### Data extract
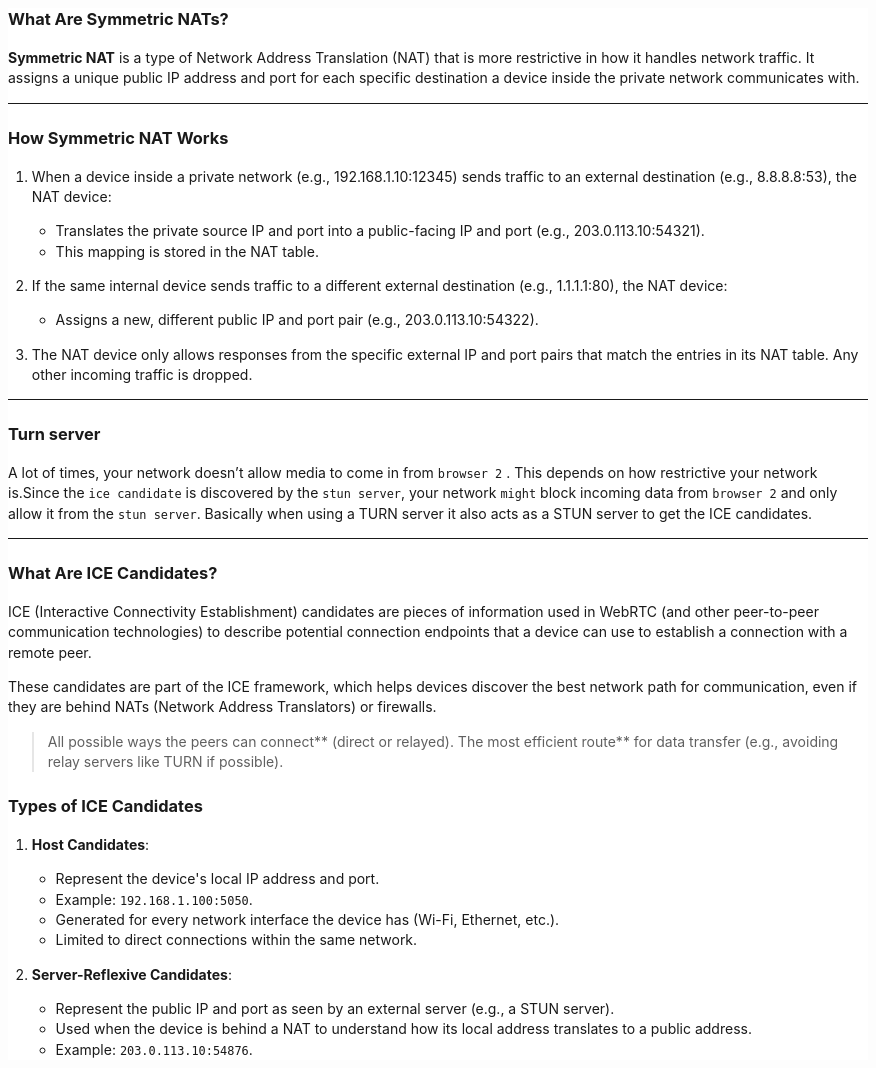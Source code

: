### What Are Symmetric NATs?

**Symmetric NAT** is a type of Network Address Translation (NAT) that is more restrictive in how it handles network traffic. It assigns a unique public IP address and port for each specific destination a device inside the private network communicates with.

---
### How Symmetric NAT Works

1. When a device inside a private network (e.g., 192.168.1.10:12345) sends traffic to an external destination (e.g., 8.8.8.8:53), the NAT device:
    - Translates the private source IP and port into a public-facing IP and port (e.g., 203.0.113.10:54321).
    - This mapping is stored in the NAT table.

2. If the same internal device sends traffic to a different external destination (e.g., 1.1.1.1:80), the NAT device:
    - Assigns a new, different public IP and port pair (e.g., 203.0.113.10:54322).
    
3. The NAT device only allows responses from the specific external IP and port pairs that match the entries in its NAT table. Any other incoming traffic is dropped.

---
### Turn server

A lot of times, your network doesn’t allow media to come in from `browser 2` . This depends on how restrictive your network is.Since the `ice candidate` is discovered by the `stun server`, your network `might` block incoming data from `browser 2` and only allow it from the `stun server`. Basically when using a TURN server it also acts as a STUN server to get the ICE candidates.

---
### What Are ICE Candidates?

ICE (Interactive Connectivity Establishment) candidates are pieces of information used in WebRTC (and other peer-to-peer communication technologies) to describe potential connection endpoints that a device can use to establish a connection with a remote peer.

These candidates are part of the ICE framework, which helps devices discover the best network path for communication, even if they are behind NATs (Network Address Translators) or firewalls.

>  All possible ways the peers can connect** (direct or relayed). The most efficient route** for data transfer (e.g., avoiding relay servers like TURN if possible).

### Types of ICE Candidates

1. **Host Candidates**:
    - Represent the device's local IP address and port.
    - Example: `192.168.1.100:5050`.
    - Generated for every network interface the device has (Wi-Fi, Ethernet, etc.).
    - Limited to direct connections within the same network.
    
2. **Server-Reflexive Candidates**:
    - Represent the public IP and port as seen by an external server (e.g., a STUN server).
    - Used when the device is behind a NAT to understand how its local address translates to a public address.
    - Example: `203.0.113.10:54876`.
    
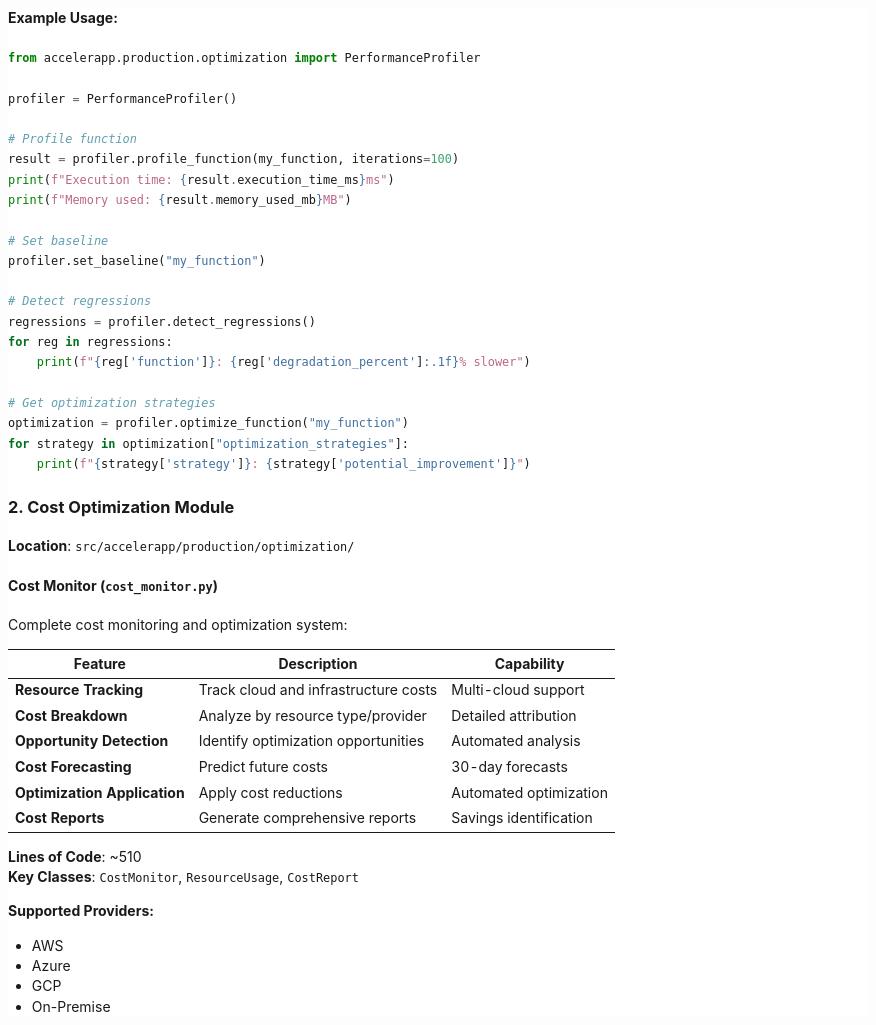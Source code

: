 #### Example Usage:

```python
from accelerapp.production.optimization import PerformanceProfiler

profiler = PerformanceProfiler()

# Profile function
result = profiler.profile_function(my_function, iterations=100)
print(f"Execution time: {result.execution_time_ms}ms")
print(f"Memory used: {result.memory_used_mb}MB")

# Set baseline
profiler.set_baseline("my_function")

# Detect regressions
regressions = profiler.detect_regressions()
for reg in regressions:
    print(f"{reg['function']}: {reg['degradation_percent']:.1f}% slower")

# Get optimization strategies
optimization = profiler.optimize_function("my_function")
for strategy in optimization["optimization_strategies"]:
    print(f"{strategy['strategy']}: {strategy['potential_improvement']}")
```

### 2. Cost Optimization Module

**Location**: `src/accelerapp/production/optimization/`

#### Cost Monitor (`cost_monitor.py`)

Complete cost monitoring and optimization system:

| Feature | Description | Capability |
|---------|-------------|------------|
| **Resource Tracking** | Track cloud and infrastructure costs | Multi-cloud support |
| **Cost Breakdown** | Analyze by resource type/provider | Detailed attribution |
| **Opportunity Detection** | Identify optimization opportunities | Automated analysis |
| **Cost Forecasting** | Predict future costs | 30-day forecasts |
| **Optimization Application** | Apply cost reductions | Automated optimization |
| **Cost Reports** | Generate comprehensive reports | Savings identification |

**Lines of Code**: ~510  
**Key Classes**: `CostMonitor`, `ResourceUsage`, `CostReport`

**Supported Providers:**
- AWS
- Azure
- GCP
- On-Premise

### Task to complete
In the answer, the data should reappear exactly, with no pictures.

### Finished exercise
Source code

:### What Are Symmetric NATs?

**Symmetric NAT** is a type of Network Address Translation (NAT) that is more restrictive in how it handles network traffic. It assigns a unique public IP address and port for each specific destination a device inside the private network communicates with.

---
### How Symmetric NAT Works

1. When a device inside a private network (e.g., 192.168.1.10:12345) sends traffic to an external destination (e.g., 8.8.8.8:53), the NAT device:
    - Translates the private source IP and port into a public-facing IP and port (e.g., 203.0.113.10:54321).
    - This mapping is stored in the NAT table.

2. If the same internal device sends traffic to a different external destination (e.g., 1.1.1.1:80), the NAT device:
    - Assigns a new, different public IP and port pair (e.g., 203.0.113.10:54322).
    
3. The NAT device only allows responses from the specific external IP and port pairs that match the entries in its NAT table. Any other incoming traffic is dropped.

---
### Turn server

A lot of times, your network doesn’t allow media to come in from `browser 2` . This depends on how restrictive your network is.Since the `ice candidate` is discovered by the `stun server`, your network `might` block incoming data from `browser 2` and only allow it from the `stun server`. Basically when using a TURN server it also acts as a STUN server to get the ICE candidates.

---
### What Are ICE Candidates?

ICE (Interactive Connectivity Establishment) candidates are pieces of information used in WebRTC (and other peer-to-peer communication technologies) to describe potential connection endpoints that a device can use to establish a connection with a remote peer.

These candidates are part of the ICE framework, which helps devices discover the best network path for communication, even if they are behind NATs (Network Address Translators) or firewalls.

>  All possible ways the peers can connect** (direct or relayed). The most efficient route** for data transfer (e.g., avoiding relay servers like TURN if possible).

### Types of ICE Candidates

1. **Host Candidates**:
    - Represent the device's local IP address and port.
    - Example: `192.168.1.100:5050`.
    - Generated for every network interface the device has (Wi-Fi, Ethernet, etc.).
    - Limited to direct connections within the same network.
    
2. **Server-Reflexive Candidates**:
    - Represent the public IP and port as seen by an external server (e.g., a STUN server).
    - Used when the device is behind a NAT to understand how its local address translates to a public address.
    - Example: `203.0.113.10:54876`.
    
Source code

: #### Example Usage:

```python
from accelerapp.production.optimization import PerformanceProfiler

profiler = PerformanceProfiler()

# Profile function
result = profiler.profile_function(my_function, iterations=100)
print(f"Execution time: {result.execution_time_ms}ms")
print(f"Memory used: {result.memory_used_mb}MB")

# Set baseline
profiler.set_baseline("my_function")

# Detect regressions
regressions = profiler.detect_regressions()
for reg in regressions:
    print(f"{reg['function']}: {reg['degradation_percent']:.1f}% slower")

# Get optimization strategies
optimization = profiler.optimize_function("my_function")
for strategy in optimization["optimization_strategies"]:
    print(f"{strategy['strategy']}: {strategy['potential_improvement']}")
```

### 2. Cost Optimization Module

**Location**: `src/accelerapp/production/optimization/`

#### Cost Monitor (`cost_monitor.py`)

Complete cost monitoring and optimization system:

| Feature | Description | Capability |
|---------|-------------|------------|
| **Resource Tracking** | Track cloud and infrastructure costs | Multi-cloud support |
| **Cost Breakdown** | Analyze by resource type/provider | Detailed attribution |
| **Opportunity Detection** | Identify optimization opportunities | Automated analysis |
| **Cost Forecasting** | Predict future costs | 30-day forecasts |
| **Optimization Application** | Apply cost reductions | Automated optimization |
| **Cost Reports** | Generate comprehensive reports | Savings identification |

**Lines of Code**: ~510  
**Key Classes**: `CostMonitor`, `ResourceUsage`, `CostReport`

**Supported Providers:**
- AWS
- Azure
- GCP
- On-Premise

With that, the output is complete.